### WHAT THIS TASK INVOLVES
Wherever the word "newcommand" turns up in a line of the entries, copy that line.

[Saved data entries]
===============

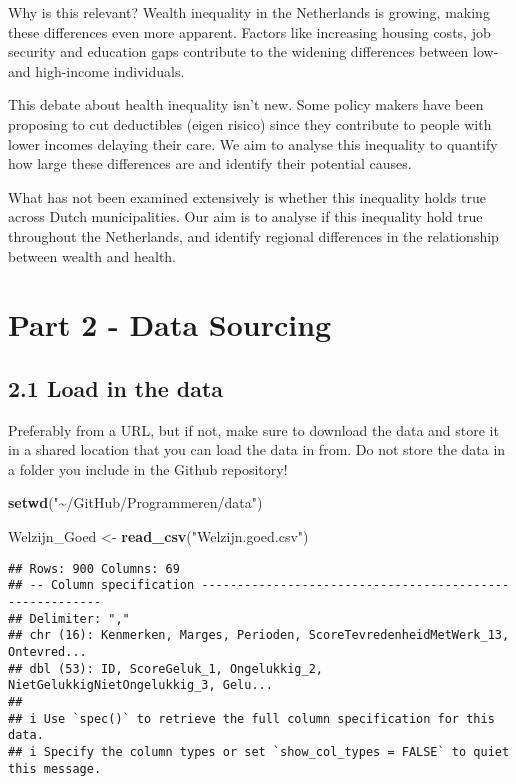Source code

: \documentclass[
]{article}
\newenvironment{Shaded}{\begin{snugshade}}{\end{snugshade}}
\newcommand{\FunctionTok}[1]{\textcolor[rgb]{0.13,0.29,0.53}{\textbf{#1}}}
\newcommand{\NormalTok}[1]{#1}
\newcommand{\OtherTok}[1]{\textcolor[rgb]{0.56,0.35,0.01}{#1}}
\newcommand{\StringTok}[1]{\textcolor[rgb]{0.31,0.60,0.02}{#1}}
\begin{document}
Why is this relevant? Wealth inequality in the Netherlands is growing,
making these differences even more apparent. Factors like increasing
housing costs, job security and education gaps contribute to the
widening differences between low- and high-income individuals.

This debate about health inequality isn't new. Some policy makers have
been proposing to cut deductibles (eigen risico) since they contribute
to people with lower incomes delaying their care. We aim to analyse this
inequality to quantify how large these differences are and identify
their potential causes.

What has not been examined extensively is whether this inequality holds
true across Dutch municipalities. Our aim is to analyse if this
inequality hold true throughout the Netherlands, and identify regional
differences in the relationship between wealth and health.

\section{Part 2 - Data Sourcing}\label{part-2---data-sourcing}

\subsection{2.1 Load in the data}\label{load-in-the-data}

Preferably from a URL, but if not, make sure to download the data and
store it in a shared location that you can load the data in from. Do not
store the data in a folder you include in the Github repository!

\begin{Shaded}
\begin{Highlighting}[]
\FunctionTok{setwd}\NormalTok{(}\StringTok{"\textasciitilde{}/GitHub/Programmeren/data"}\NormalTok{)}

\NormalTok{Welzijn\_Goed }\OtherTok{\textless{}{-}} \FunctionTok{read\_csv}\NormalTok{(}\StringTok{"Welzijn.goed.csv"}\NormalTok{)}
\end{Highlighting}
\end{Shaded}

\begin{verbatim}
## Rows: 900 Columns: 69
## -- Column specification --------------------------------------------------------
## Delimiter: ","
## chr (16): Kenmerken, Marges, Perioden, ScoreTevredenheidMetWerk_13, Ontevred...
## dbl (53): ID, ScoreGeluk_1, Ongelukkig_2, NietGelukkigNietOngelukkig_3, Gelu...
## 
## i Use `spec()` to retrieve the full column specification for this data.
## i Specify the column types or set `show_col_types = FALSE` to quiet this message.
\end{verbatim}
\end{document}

===============

### RESULT FOR THIS EXERCISE
\newcommand{\FunctionTok}[1]{\textcolor[rgb]{0.13,0.29,0.53}{\textbf{#1}}}
\newcommand{\NormalTok}[1]{#1}
\newcommand{\OtherTok}[1]{\textcolor[rgb]{0.56,0.35,0.01}{#1}}
\newcommand{\StringTok}[1]{\textcolor[rgb]{0.31,0.60,0.02}{#1}}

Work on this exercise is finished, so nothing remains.